Let’s create an Action Group for Email notification ✉️!

  1. Navigate to the Monitor tab.
  2. Under Monitor, select Alerts.
  3. Click on “Action groups”. Action Group
  4. Click on “+ Create” to create a new Action Group. Action Group

📝 Note: Action Groups can not only be configured to send Notifications but also to perform various Actions when an alert is triggered. These actions include: Azure Functions, Logic App, Webhook, Event Hubs etc. But for this exercise we can skip defining Actions. 😉

📝 Note: You can test your Action Group Notification by going to Action Groups section in Alerts and using Test button.Try it out and check if you get a test email 📧!

🚨 Alert rules

Alerts are based on certain rules that you define. Each resource has its own set of conditions that we can use in Alert rules.

Let’s create an Alert Rule. Feel free to create your own if you want. Here, we will go with an alert condition about AKS pods - let’s set up an email notification if the number of pod in the pod lifecycle is less than 3 (or 4 if you have 4 pods deployed).

First go to Alerts -> Create -> Alert rule in Azure portal. In the Scope section pick your AKS resource.

alert_rule

In the Actions tab pick the Action Group that you created previously.

alert_rule_detail

📝 Note: You can set up if the alert should be resolved automatically. If we uncheck that then the user needs to manually resolve the alert.

Now let’s test our alert. We need to delete one of our pods.

kubectl get deployment

You should see the output:

NAME                     READY   UP-TO-DATE   AVAILABLE   AGE
devices-api              1/1     1            1           3h
devices-state-manager    1/1     1            1           3h
opentelemetrycollector   1/1     1            1           3h1m

Grab the name of one of the deployments

kubectl delete deployment devices-state-manager

And now wait until you get your alert email.
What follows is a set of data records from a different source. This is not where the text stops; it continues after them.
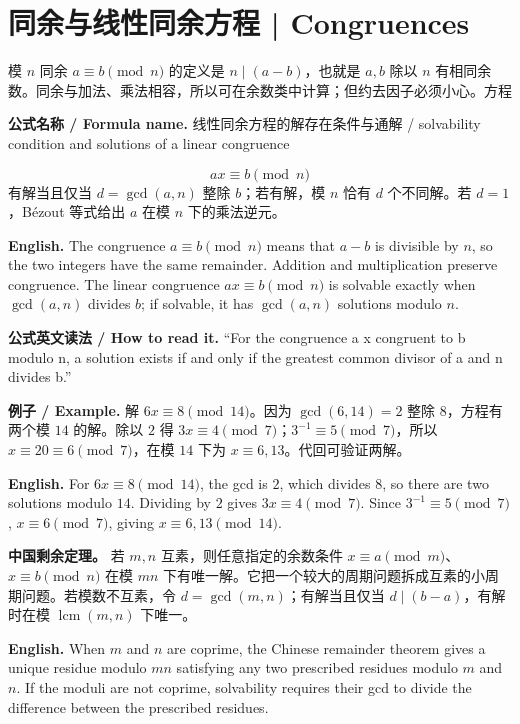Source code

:\documentclass[UTF8,11pt,a4paper]{ctexart}
\newcommand{\EN}[1]{\par\noindent \textbf{English.} #1\par}
\newcommand{\FORMULA}[2]{\par\noindent\textbf{公式名称 / Formula name.} #1 / #2\par}
\newcommand{\READ}[1]{\par\noindent \textbf{公式英文读法 / How to read it.} #1\par}
\newcommand{\EX}[2]{\par\noindent \textbf{例子 / Example.} #1\par\EN{#2}}
\begin{document}
\section{同余与线性同余方程 | Congruences}
\noindent 模 $n$ 同余 $a\equiv b\pmod n$ 的定义是 $n\mid(a-b)$，也就是 $a,b$ 除以 $n$ 有相同余数。同余与加法、乘法相容，所以可在余数类中计算；但约去因子必须小心。方程
\FORMULA{线性同余方程的解存在条件与通解}{solvability condition and solutions of a linear congruence}
\[
ax\equiv b\pmod n
\]
有解当且仅当 $d=\gcd(a,n)$ 整除 $b$；若有解，模 $n$ 恰有 $d$ 个不同解。若 $d=1$，Bézout 等式给出 $a$ 在模 $n$ 下的乘法逆元。
\EN{The congruence $a\equiv b\pmod n$ means that $a-b$ is divisible by $n$, so the two integers have the same remainder. Addition and multiplication preserve congruence. The linear congruence $ax\equiv b\pmod n$ is solvable exactly when $\gcd(a,n)$ divides $b$; if solvable, it has $\gcd(a,n)$ solutions modulo $n$.}
\READ{“For the congruence a x congruent to b modulo n, a solution exists if and only if the greatest common divisor of a and n divides b.”}

\EX{解 $6x\equiv8\pmod{14}$。因为 $\gcd(6,14)=2$ 整除 $8$，方程有两个模 $14$ 的解。除以 $2$ 得 $3x\equiv4\pmod7$；$3^{-1}\equiv5\pmod7$，所以 $x\equiv20\equiv6\pmod7$，在模 $14$ 下为 $x\equiv6,13$。代回可验证两解。}{For $6x\equiv8\pmod{14}$, the gcd is $2$, which divides $8$, so there are two solutions modulo $14$. Dividing by $2$ gives $3x\equiv4\pmod7$. Since $3^{-1}\equiv5\pmod7$, $x\equiv6\pmod7$, giving $x\equiv6,13\pmod{14}$.}

\noindent \textbf{中国剩余定理。} 若 $m,n$ 互素，则任意指定的余数条件 $x\equiv a\pmod m$、$x\equiv b\pmod n$ 在模 $mn$ 下有唯一解。它把一个较大的周期问题拆成互素的小周期问题。若模数不互素，令 $d=\gcd(m,n)$；有解当且仅当 $d\mid(b-a)$，有解时在模 $\operatorname{lcm}(m,n)$ 下唯一。
\EN{When $m$ and $n$ are coprime, the Chinese remainder theorem gives a unique residue modulo $mn$ satisfying any two prescribed residues modulo $m$ and $n$. If the moduli are not coprime, solvability requires their gcd to divide the difference between the prescribed residues.}
\end{document}
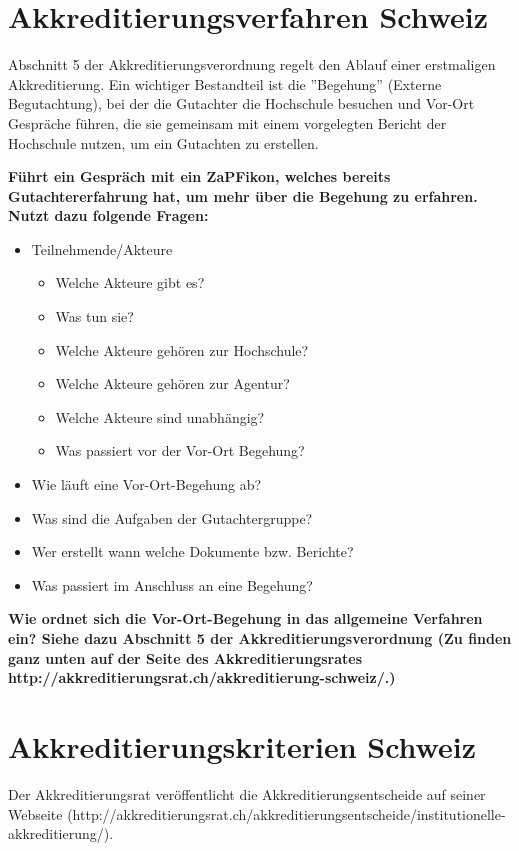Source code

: \documentclass{scrartcl}
\begin{document}
\newpage
\section*{Akkreditierungsverfahren Schweiz}
Abschnitt 5 der Akkreditierungsverordnung regelt den Ablauf einer erstmaligen Akkreditierung. Ein wichtiger Bestandteil ist die ''Begehung'' (Externe Begutachtung), bei der die Gutachter die Hochschule besuchen und Vor-Ort Gespräche führen, die sie gemeinsam mit einem vorgelegten Bericht der Hochschule nutzen, um ein Gutachten zu erstellen.

\vspace{0.5cm}

\textbf{Führt ein Gespräch mit ein ZaPFikon, welches bereits Gutachtererfahrung hat, um mehr über die Begehung zu erfahren. Nutzt dazu folgende Fragen: }

\begin{itemize}
\item Teilnehmende/Akteure
	\begin{itemize}
		\item Welche Akteure gibt es?
		\item Was tun sie?
		\item Welche Akteure gehören zur Hochschule?
		\item Welche Akteure gehören zur Agentur?
		\item Welche Akteure sind unabhängig?
		\item Was passiert vor der Vor-Ort Begehung?
	\end{itemize}
\item Wie läuft eine Vor-Ort-Begehung ab?
\item Was sind die Aufgaben der Gutachtergruppe?
\item Wer erstellt wann welche Dokumente bzw. Berichte?
\item Was passiert im Anschluss an eine Begehung?
\end{itemize}

\textbf{Wie ordnet sich die Vor-Ort-Begehung in das allgemeine Verfahren ein? Siehe dazu Abschnitt 5 der Akkreditierungsverordnung (Zu finden ganz unten auf der Seite des Akkreditierungsrates\\
http://akkreditierungsrat.ch/akkreditierung-schweiz/.)}

\newpage
\section*{Akkreditierungskriterien Schweiz}
Der Akkreditierungsrat veröffentlicht die Akkreditierungsentscheide auf seiner Webseite (http://akkreditierungsrat.ch/akkreditierungsentscheide/institutionelle-akkreditierung/).\\
\end{document}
📝 Note: Don’t forget to redeploy the deleted service! To do so you can now just use the make deploy command from the project root folder

👷 User response

User response is a feature that allows you to manually set the status of an alert.

Now you should get your email and see the alert in the Alerts window.

alert_rule_fired

If you click on the fired alert you can see more details.

One thing you can do is change the User response. Let’s change it to Acknowledged as we noticed the alert.

fired_alert

Once the condition changes and the alert is no longer valid (we deployed missing pods) then the Alert changes his status to Resolved:

alert_status

🔩 Alert processing rules

Alert processing rules allow you to apply processing on fired alerts. Alert processing rules are different from alert rules. Alert rules generate new alerts, while alert processing rules modify the fired alerts as they’re being fired.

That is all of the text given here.